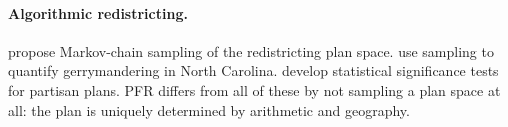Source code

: \paragraph{Algorithmic redistricting.}
\citet{duchin2019gerrychain} propose Markov-chain sampling of the redistricting
plan space. \citet{herschlag2020quantifying} use sampling to quantify
gerrymandering in North Carolina. \citet{chikina2017assessing} develop
statistical significance tests for partisan plans. PFR differs from all of
these by not sampling a plan space at all: the plan is uniquely determined by
arithmetic and geography.
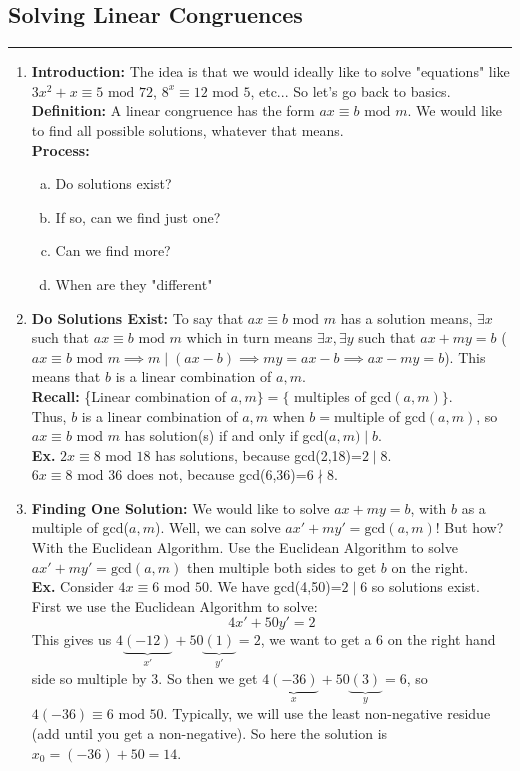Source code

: \documentclass[class=article, crop=false]{standalone}
\begin{document}
\subsection{Solving Linear Congruences}
\rule{\textwidth}{1pt}
\begin{enumerate}[1.]
	\item \textbf{Introduction:} The idea is that we would ideally like to solve "equations" like
	$3x^2+x\equiv 5\mbox{ mod }72$, $8^x\equiv 12\mbox{ mod }5$, etc... So let's go back to basics.\\
	\textbf{Definition:} A linear congruence has the form $ax\equiv b\mbox{ mod }m$. We would like to
	find all possible solutions, whatever that means.\\
	\textbf{Process:}
	\begin{enumerate}[(a)]
		\item Do solutions exist?
		\item If so, can we find just one?
		\item Can we find more?
		\item When are they "different"
	\end{enumerate}
	
	\item \textbf{Do Solutions Exist:} To say that $ax\equiv b\mbox{ mod }m$ has a solution means,
	$\exists x$ such that $ax\equiv b\mbox{ mod }m$ which in turn means $\exists x, \exists y$ such
	that $ax+my=b$ ($ax\equiv b\mbox{ mod }m \implies m \mid (ax-b)\implies my=ax-b \implies ax-my=b$).
	This means that $b$ is a linear combination of $a,m$.\\
	\textbf{Recall:} \{Linear combination of $a,m\} = \{$ multiples of gcd$(a,m)\}$.\\
	Thus, $b$ is a linear combination of $a,m$ when $b=$multiple of gcd$(a,m)$, so 
	$ax\equiv b\mbox{ mod }m$ has solution(s) if and only if gcd($a,m)\mid b$.\\
	\textbf{Ex.} $2x\equiv 8\mbox{ mod }18$ has solutions, because gcd(2,18)=$2\mid8$.\\
	$6x\equiv 8\mbox{ mod }36$ does not, because gcd(6,36)=$6\nmid 8$.
	
	\item \textbf{Finding One Solution:} We would like to solve $ax+my=b$, with $b$ as a multiple of
	gcd($a,m$). Well, we can solve $ax'+my'=\mbox{gcd}(a,m)$! But how? With the Euclidean Algorithm.
	Use the Euclidean Algorithm to solve $ax'+my'=\mbox{gcd}(a,m)$ then multiple both sides to get $b$ on the right.\\
	\textbf{Ex.} Consider $4x\equiv 6\mbox{ mod }50$. We have gcd(4,50)=$2\mid 6$ so solutions exist.
	First we use the Euclidean Algorithm to solve: $$4x'+50y'=2$$
	This gives us $4 \underbrace{(-12)}_{x'}+50\underbrace{(1)}_{y'}=2$, we want to get a $6$ on the right hand side so multiple by $3$.
	So then we get $4 \underbrace{(-36)}_{x}+50\underbrace{(3)}_{y}=6$, so $4(-36)\equiv 6\mbox{ mod }50$.
	Typically, we will use the least non-negative residue (add until you get a non-negative). So here
	the solution is $x_0 = (-36)+50 = 14$.
	

\end{enumerate}
\end{document}
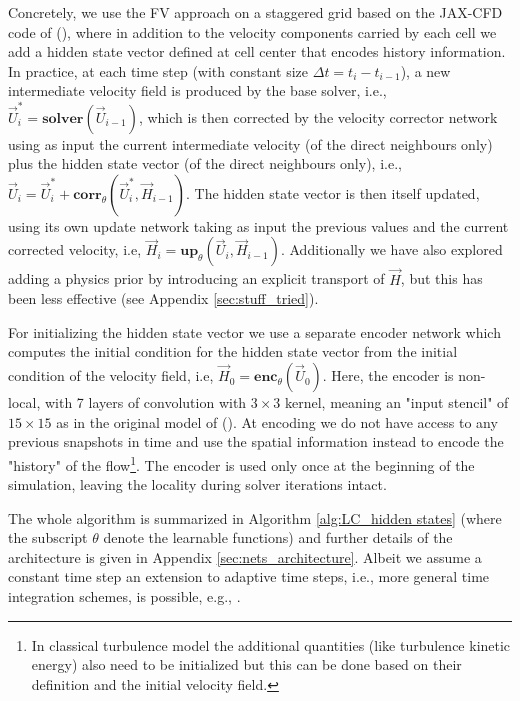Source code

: Concretely, we use the FV approach on a staggered grid \cite{griebel1998numerical} based on the JAX-CFD code of \citeauthor{kochkov2021machine} (\citeyear{kochkov2021machine}), where in addition to the velocity components carried by each cell we add a hidden state vector defined at cell center that encodes history information. In practice, at each time step (with constant size $\Delta t = t_i - t_{i-1}$), a new intermediate velocity field is produced by the base solver, i.e., $\vec{U}^*_i =  \textbf{solver} ( \vec{U}_{i-1} )$, which is then corrected by the velocity corrector network using as input the current intermediate velocity (of the direct neighbours only) plus the hidden state vector (of the direct neighbours only), i.e., $\vec{U}_i = \vec{U}^*_i + \textbf{corr}_{\theta}(\vec{U}^*_i, \vec{H}_{i-1} )$. The hidden state vector is then itself updated, using its own update network taking as input the previous values and the current corrected velocity, i.e, $\vec{H}_{i} = \textbf{up}_{\theta} (\vec{U}_i, \vec{H}_{i-1} )$. Additionally we have also explored adding a physics prior by introducing an explicit transport of $\vec{H}$, but this has been less effective (see Appendix \ref{sec:stuff_tried}).

For initializing the hidden state vector we use a separate encoder network which computes the initial condition for the hidden state vector from the initial condition of the velocity field, i.e, $\vec{H}_0 = \textbf{enc}_{\theta}( \vec{U}_0 )$. Here, the encoder is non-local, with 7 layers of convolution with $3 \times 3$ kernel, meaning an "input stencil" of $15 \times 15$ as in the original model of \citeauthor{kochkov2021machine} (\citeyear{kochkov2021machine}). At encoding we do not have access to any previous snapshots in time and use the spatial information instead to encode the "history" of the flow\footnote{In classical turbulence model the additional quantities (like turbulence kinetic energy) also need to be initialized but this can be done based on their definition and the initial velocity field.}. The encoder is used only once at the beginning of the simulation, leaving the locality during solver iterations intact. 

The whole algorithm is summarized in Algorithm \ref{alg:LC_hidden states} (where the subscript $\theta$ denote the learnable functions) and further details of the architecture is given in Appendix \ref{sec:nets_architecture}. Albeit we assume a constant time step an extension to adaptive time steps, i.e., more general time integration schemes, is possible, e.g., \cite{chen2018neural,kang2023learning}.

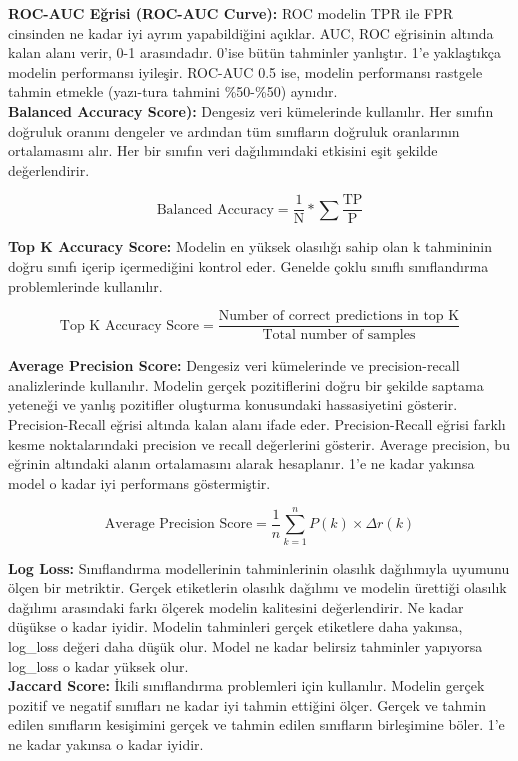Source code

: \textbf{ROC-AUC Eğrisi (ROC-AUC Curve):} ROC modelin TPR ile FPR cinsinden ne kadar iyi ayrım yapabildiğini açıklar. AUC, ROC eğrisinin altında kalan alanı verir, 0-1 arasındadır. 0'ise bütün tahminler yanlıştır. 1'e yaklaştıkça modelin performansı iyileşir. ROC-AUC 0.5 ise, modelin performansı rastgele tahmin etmekle (yazı-tura tahmini \%50-\%50) aynıdır. \\

\textbf{Balanced Accuracy Score):} Dengesiz veri kümelerinde kullanılır. Her sınıfın doğruluk oranını dengeler ve ardından tüm sınıfların doğruluk oranlarının ortalamasını alır. Her bir sınıfın veri dağılımındaki etkisini eşit şekilde değerlendirir.

\[\text{Balanced Accuracy} = \frac{1}{\text{N}} * \sum{\frac{\text{TP}}{\text{P}}}\]

\textbf{Top K Accuracy Score:} Modelin en yüksek olasılığı sahip olan k tahmininin doğru sınıfı içerip içermediğini kontrol eder. Genelde çoklu sınıflı sınıflandırma problemlerinde kullanılır.

\[\text{Top K Accuracy Score} = \frac{\text{Number of correct predictions in top K}}{\text{Total number of samples}}\]

\textbf{Average Precision Score:} Dengesiz veri kümelerinde ve precision-recall analizlerinde kullanılır. Modelin gerçek pozitiflerini doğru bir şekilde saptama yeteneği ve yanlış pozitifler oluşturma konusundaki hassasiyetini gösterir. Precision-Recall eğrisi altında kalan alanı ifade eder. Precision-Recall eğrisi farklı kesme noktalarındaki precision ve recall değerlerini gösterir. Average precision, bu eğrinin altındaki alanın ortalamasını alarak hesaplanır. 1'e ne kadar yakınsa model o kadar iyi performans göstermiştir.

\[\text{Average Precision Score} = \frac{1}{n} \sum_{k=1}^{n} P(k) \times \Delta r(k)\]

\textbf{Log Loss:} Sınıflandırma modellerinin tahminlerinin olasılık dağılımıyla uyumunu ölçen bir metriktir. Gerçek etiketlerin olasılık dağılımı ve modelin ürettiği olasılık dağılımı arasındaki farkı ölçerek modelin kalitesini değerlendirir. Ne kadar düşükse o kadar iyidir. Modelin tahminleri gerçek etiketlere daha yakınsa, log\_loss değeri daha düşük olur. Model ne kadar belirsiz tahminler yapıyorsa log\_loss o kadar yüksek olur.\\

\textbf{Jaccard Score:} İkili sınıflandırma problemleri için kullanılır. Modelin gerçek pozitif ve negatif sınıfları ne kadar iyi tahmin ettiğini ölçer. Gerçek ve tahmin edilen sınıfların kesişimini gerçek ve tahmin edilen sınıfların birleşimine böler. 1'e ne kadar yakınsa o kadar iyidir.

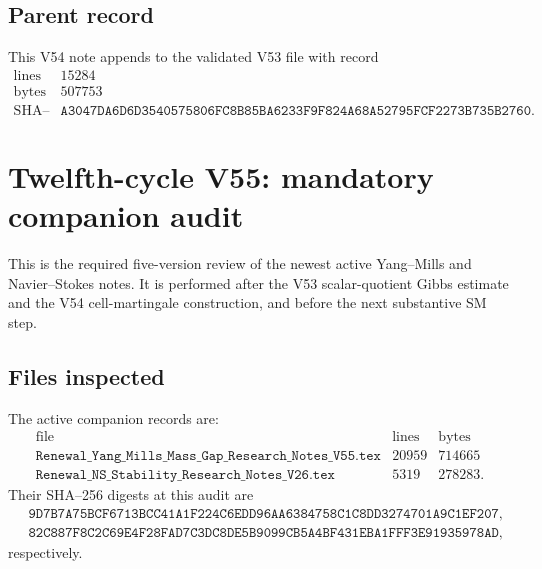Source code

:\documentclass[11pt]{article}
\theoremstyle{remark}
\begin{document}
\subsection{Parent record}

This V54 note appends to the validated V53 file with record
\[
\begin{array}{c|c}
\text{lines}&15284\\
\text{bytes}&507753\\
\text{SHA--256}&
\texttt{A3047DA6D6D3540575806FC8B85BA6233F9F824A68A52795FCF2273B735B2760}.
\end{array}
\]


\section{Twelfth-cycle V55: mandatory companion audit}
\label{sec:v12v55}

This is the required five-version review of the newest active
Yang--Mills and Navier--Stokes notes.  It is performed after the V53
scalar-quotient Gibbs estimate and the V54 cell-martingale
construction, and before the next substantive SM step.

\subsection{Files inspected}

The active companion records are:
\[
\begin{array}{c|r|r}
\text{file}&\text{lines}&\text{bytes}\\ \hline
\texttt{Renewal\_Yang\_Mills\_Mass\_Gap\_Research\_Notes\_V55.tex}
 &20959&714665\\
\texttt{Renewal\_NS\_Stability\_Research\_Notes\_V26.tex}
 &5319&278283.
\end{array}                                      \tag{55.1}
\]
Their SHA--256 digests at this audit are
\[
\begin{split}
 &\texttt{9D7B7A75BCF6713BCC41A1F224C6EDD96AA6384758C1C8DD3274701A9C1EF207},\\
 &\texttt{82C887F8C2C69E4F28FAD7C3DC8DE5B9099CB5A4BF431EBA1FFF3E91935978AD},
\end{split}                                      \tag{55.2}
\]
respectively.
\end{document}
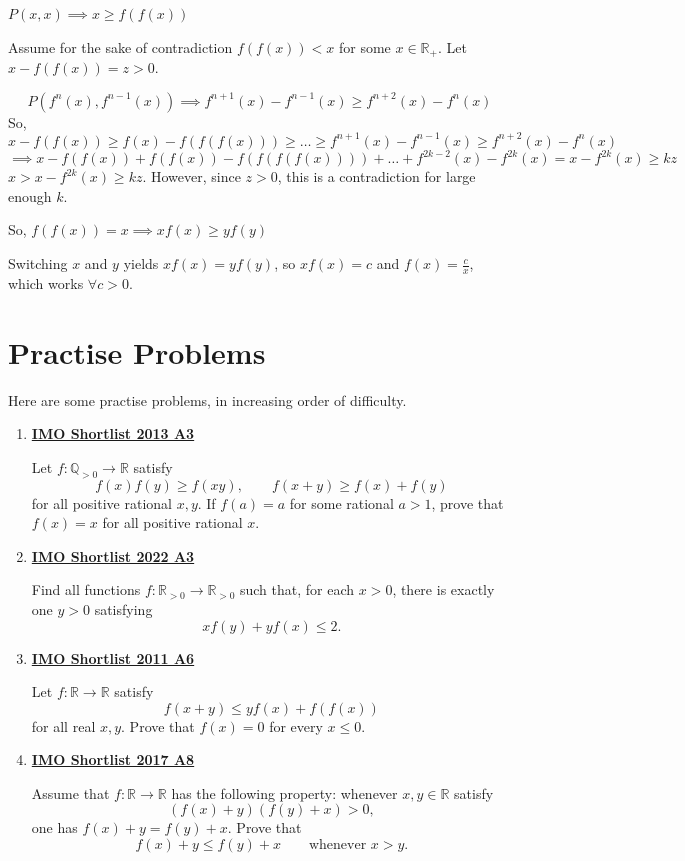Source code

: \documentclass[10pt,letterpaper]{article}
\begin{document}
$P(x,x)\implies x\ge f(f(x))$

Assume for the sake of contradiction $f(f(x))<x$ for some $x\in \mathbb{R_+}$. Let $x-f(f(x))=z>0$.

\[P(f^n(x),f^{n-1}(x))\implies f^{n+1}(x)-f^{n-1}(x)\ge f^{n+2}(x)-f^n(x)\]So, \[x-f(f(x))\ge f(x)-f(f(f(x)))\ge \dots \ge f^{n+1}(x)-f^{n-1}(x)\ge f^{n+2}(x)-f^n(x)\]\[\implies x-f(f(x))+f(f(x))-f(f(f(f(x))))+\dots+f^{2k-2}(x)-f^{2k}(x)=x-f^{2k}(x)\ge kz\]$x>x-f^{2k}(x)\ge kz$. However, since $z>0$, this is a contradiction for large enough $k$.

So, $f(f(x))=x\implies xf(x)\ge yf(y)$

Switching $x$ and $y$ yields $xf(x)=yf(y)$, so $xf(x)=c$ and $f(x)=\frac{c}{x}$, which works $\forall c>0$.
\par{}
\section{Practise Problems}
Here are some practise problems, in increasing order of difficulty.
\begin{enumerate}
\setlength{\itemsep}{12pt}
\item \textbf{\href{https://www.imo-official.org/problems/IMO2013SL.pdf}{IMO Shortlist 2013 A3}}\par
Let $f:\mathbb{Q}_{>0}\to\mathbb{R}$ satisfy
\[f(x)f(y)\ge f(xy),\qquad f(x+y)\ge f(x)+f(y)\]
for all positive rational $x,y$. If $f(a)=a$ for some rational $a>1$, prove that $f(x)=x$ for all positive rational $x$.
\item \textbf{\href{https://www.imo-official.org/problems/IMO2022SL.pdf}{IMO Shortlist 2022 A3}}\par
Find all functions $f:\mathbb{R}_{>0}\to\mathbb{R}_{>0}$ such that, for each $x>0$, there is exactly one $y>0$ satisfying
\[xf(y)+yf(x)\le2.\]
\item \textbf{\href{https://www.imo-official.org/problems/IMO2011SL.pdf}{IMO Shortlist 2011 A6}}\par
Let $f:\mathbb{R}\to\mathbb{R}$ satisfy
\[f(x+y)\le yf(x)+f(f(x))\]
for all real $x,y$. Prove that $f(x)=0$ for every $x\le0$.
\item \textbf{\href{https://www.imo-official.org/problems/IMO2017SL.pdf}{IMO Shortlist 2017 A8}}\par
Assume that $f:\mathbb{R}\to\mathbb{R}$ has the following property: whenever $x,y\in\mathbb{R}$ satisfy
\[(f(x)+y)(f(y)+x)>0,\]
one has $f(x)+y=f(y)+x$. Prove that
\[f(x)+y\le f(y)+x\qquad\text{whenever }x>y.\]
\end{enumerate}
\end{document}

================================

> **TASK INSTRUCTIONS**: Report back each line of the entries that holds the string "article".

> **FINISHED EXERCISE**:
: \documentclass[class=article, crop=false]{standalone}
:\documentclass[11pt]{article}
: \documentclass[10pt,letterpaper]{article}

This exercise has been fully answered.